Jesse_b already answered the question, but I think it's worth to address some potential misconceptions.
The shell has characters that have special meaning under some specific conditions. For example: | is used in pipelines, > in redirections, \ to escape characters, etc. Those characters are not interpreted literally by the shell, so that's why when you do echo foo>bar, foo>bar won't be printed to your terminal, but foo will be redirected to the bar file.

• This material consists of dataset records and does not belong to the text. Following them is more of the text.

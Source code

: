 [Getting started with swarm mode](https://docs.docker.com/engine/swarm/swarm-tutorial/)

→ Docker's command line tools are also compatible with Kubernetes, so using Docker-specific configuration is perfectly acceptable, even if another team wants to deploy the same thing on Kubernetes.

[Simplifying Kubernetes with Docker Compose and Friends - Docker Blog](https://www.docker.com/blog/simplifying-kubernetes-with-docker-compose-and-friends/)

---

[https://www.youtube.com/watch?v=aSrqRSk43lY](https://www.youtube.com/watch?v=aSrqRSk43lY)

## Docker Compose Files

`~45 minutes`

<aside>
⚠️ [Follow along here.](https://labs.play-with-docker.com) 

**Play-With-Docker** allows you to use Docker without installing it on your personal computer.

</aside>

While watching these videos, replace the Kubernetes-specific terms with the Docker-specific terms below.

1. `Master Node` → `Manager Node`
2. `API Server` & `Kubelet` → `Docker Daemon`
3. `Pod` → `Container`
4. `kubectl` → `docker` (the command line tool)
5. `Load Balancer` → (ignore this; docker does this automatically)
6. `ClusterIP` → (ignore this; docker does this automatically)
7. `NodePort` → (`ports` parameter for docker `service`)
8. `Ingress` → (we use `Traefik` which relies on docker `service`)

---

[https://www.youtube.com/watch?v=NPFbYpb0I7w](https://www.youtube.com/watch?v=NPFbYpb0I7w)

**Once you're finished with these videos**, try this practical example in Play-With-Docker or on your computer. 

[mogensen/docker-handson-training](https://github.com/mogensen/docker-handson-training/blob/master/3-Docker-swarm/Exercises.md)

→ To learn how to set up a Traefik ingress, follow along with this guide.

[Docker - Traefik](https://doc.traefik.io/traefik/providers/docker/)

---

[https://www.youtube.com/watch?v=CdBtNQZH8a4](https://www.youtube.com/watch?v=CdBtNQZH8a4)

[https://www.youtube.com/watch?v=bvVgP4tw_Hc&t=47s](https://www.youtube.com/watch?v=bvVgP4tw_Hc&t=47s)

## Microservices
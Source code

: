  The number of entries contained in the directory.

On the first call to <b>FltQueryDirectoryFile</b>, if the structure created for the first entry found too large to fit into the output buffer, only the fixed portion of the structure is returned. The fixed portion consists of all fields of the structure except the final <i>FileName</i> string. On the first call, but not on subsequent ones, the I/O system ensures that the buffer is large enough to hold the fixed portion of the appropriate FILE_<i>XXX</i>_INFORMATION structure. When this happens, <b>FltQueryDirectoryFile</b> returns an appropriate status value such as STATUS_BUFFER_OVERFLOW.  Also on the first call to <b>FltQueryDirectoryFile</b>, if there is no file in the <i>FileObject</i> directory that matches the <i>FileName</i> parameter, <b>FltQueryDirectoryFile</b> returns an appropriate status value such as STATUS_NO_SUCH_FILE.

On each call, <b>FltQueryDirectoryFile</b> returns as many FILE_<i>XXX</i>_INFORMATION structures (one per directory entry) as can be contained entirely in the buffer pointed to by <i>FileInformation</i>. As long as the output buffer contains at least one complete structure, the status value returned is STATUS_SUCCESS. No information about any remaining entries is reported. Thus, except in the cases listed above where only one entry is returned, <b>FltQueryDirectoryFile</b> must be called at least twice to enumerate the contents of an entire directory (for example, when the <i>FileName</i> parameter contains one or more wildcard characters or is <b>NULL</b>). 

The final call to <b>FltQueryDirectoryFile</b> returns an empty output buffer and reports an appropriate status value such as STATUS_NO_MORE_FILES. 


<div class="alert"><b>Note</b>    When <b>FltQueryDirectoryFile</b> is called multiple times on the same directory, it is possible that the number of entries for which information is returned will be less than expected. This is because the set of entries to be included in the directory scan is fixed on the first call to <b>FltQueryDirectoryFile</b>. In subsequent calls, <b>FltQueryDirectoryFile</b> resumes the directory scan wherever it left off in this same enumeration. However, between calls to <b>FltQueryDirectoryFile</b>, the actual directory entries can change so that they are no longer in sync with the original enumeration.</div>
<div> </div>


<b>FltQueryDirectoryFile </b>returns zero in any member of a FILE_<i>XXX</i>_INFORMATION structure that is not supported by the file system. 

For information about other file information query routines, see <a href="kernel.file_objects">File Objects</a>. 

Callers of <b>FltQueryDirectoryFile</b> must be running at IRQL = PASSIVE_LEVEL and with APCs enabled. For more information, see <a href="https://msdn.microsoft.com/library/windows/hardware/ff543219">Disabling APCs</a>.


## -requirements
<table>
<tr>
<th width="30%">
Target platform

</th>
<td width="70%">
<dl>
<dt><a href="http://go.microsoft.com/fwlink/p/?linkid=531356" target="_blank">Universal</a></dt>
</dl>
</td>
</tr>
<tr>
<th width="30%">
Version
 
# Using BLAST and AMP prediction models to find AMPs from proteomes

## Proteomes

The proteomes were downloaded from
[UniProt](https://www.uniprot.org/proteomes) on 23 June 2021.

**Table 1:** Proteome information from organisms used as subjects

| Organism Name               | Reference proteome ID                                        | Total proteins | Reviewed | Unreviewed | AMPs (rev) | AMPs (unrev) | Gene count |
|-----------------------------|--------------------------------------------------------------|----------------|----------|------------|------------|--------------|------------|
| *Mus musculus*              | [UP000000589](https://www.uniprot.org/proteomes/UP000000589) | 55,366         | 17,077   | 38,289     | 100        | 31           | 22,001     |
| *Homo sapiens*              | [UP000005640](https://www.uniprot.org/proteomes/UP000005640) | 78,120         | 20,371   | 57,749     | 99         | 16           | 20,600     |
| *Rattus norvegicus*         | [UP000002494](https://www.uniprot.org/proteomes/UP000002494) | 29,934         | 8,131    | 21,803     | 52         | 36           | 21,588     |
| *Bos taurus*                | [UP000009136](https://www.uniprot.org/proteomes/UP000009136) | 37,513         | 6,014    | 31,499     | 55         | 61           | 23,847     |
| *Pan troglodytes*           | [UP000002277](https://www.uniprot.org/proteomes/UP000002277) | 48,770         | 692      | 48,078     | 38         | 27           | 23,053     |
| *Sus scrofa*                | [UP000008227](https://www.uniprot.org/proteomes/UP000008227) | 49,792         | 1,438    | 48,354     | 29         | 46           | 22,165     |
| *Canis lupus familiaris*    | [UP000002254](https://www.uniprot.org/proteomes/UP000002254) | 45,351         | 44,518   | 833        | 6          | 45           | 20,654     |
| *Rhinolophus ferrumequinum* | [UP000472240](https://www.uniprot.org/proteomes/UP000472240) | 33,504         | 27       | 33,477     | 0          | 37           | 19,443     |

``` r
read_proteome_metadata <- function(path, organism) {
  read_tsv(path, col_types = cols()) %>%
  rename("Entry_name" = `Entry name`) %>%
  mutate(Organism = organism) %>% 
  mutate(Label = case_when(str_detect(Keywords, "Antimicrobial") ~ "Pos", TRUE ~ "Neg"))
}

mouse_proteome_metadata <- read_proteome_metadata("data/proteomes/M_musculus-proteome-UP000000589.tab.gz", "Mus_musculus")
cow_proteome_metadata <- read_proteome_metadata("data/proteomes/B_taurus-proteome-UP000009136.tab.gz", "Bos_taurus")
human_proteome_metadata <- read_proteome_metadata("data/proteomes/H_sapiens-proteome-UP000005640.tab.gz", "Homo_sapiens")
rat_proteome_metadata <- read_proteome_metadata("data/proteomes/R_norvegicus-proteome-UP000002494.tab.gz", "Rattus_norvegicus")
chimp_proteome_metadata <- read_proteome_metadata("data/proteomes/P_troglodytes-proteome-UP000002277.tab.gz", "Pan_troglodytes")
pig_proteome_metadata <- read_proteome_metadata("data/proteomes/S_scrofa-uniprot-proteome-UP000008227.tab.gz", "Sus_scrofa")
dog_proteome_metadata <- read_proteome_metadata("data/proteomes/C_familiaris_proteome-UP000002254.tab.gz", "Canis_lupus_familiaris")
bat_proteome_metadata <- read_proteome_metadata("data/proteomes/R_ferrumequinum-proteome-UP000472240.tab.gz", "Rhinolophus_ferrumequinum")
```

Fortunately, the shell also has a mechanism which makes these characters to lose their special meaning: quoting. In POSIX shells, there are 3 quoting mechanisms:
- Backslash
\: preserves the literal value of the following character, with the exception of a <newline>.
- Double-quotes
"...": preserves the literal value of all characters within the double-quotes, with the exception of the characters `, $, and \.
- Single-quotes
'...': preserves the literal value of each character within the single-quotes, no exceptions.
So, following the previous example, if we wanted to print foo>bar literally, we could have done:
echo foo\>bar
echo "foo>bar"
echo 'foo>bar'
The asterisk * is one of those special characters, it is part of the pattern matching notation and is used for filename expansion. In other words, commands such as echo *.txt will replace the pattern with the files that the pattern matches.
In your case, cron_daily/wp_cli.sh* only matches cron_daily/wp_cli.sh, so mv sees 2 identical arguments and complains about it. That's fine because there's no cron_daily/wp_cli.sh* file. But if you had had an actual cron_daily/wp_cli.sh* file and more files that could be matched by the pattern, mv would have fail.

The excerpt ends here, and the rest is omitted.